Copy each line below holding "Input".

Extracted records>
○ ○ ○ ○

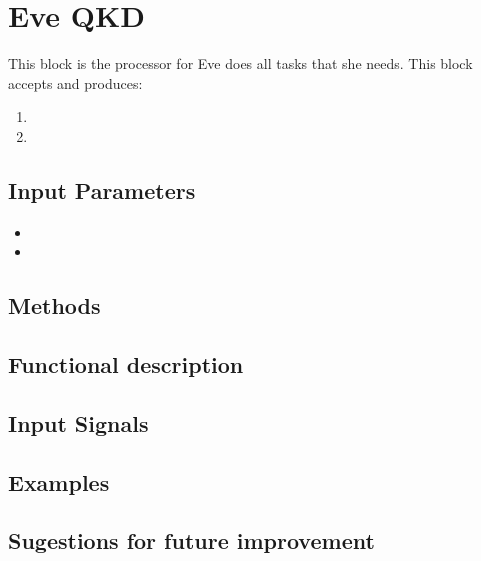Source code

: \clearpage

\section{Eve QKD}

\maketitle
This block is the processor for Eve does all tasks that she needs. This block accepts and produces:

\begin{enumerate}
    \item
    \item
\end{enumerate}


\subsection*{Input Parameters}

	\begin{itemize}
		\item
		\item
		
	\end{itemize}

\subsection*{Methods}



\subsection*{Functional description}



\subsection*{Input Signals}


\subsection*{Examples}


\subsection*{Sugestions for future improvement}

○ ○ ○ ○

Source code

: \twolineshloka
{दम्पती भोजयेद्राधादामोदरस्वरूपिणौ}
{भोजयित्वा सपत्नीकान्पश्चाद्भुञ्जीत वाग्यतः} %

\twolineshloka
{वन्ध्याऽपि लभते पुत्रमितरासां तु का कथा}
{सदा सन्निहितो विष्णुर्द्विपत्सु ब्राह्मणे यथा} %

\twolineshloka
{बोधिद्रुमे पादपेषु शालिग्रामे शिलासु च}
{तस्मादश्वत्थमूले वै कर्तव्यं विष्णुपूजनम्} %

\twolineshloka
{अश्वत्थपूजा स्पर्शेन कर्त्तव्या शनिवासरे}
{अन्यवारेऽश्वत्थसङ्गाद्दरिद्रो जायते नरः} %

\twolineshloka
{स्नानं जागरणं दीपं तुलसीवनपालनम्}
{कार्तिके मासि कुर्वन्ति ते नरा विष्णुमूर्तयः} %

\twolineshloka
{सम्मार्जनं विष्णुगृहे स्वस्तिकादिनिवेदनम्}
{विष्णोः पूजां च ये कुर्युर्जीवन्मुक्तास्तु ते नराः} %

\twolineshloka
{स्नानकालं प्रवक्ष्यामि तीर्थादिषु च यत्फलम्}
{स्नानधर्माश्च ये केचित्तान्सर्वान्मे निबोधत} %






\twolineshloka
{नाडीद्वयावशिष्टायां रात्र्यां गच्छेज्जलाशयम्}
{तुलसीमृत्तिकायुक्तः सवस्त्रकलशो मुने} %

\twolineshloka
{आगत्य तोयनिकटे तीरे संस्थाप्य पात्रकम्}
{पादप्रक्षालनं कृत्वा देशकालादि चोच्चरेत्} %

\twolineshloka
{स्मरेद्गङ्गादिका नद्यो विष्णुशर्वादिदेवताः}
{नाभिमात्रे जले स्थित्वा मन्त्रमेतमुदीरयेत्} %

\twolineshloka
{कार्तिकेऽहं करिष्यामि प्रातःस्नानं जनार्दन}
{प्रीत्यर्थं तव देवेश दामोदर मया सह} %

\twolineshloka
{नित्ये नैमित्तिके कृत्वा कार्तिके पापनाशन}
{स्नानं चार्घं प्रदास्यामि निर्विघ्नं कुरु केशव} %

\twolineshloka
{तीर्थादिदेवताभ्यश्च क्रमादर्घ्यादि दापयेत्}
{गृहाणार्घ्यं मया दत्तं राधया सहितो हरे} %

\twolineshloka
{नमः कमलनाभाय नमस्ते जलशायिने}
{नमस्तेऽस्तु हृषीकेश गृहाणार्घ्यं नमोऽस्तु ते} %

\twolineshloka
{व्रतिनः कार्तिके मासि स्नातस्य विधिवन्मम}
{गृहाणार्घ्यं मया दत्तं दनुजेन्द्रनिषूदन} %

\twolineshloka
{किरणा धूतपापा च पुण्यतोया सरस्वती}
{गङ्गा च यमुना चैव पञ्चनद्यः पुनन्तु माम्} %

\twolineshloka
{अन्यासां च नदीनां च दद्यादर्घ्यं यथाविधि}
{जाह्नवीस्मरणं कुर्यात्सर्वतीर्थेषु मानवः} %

○ ○ ○ ○

OUTPUT OF THE EXERCISE>
\subsection*{Input Parameters}
\subsection*{Input Signals}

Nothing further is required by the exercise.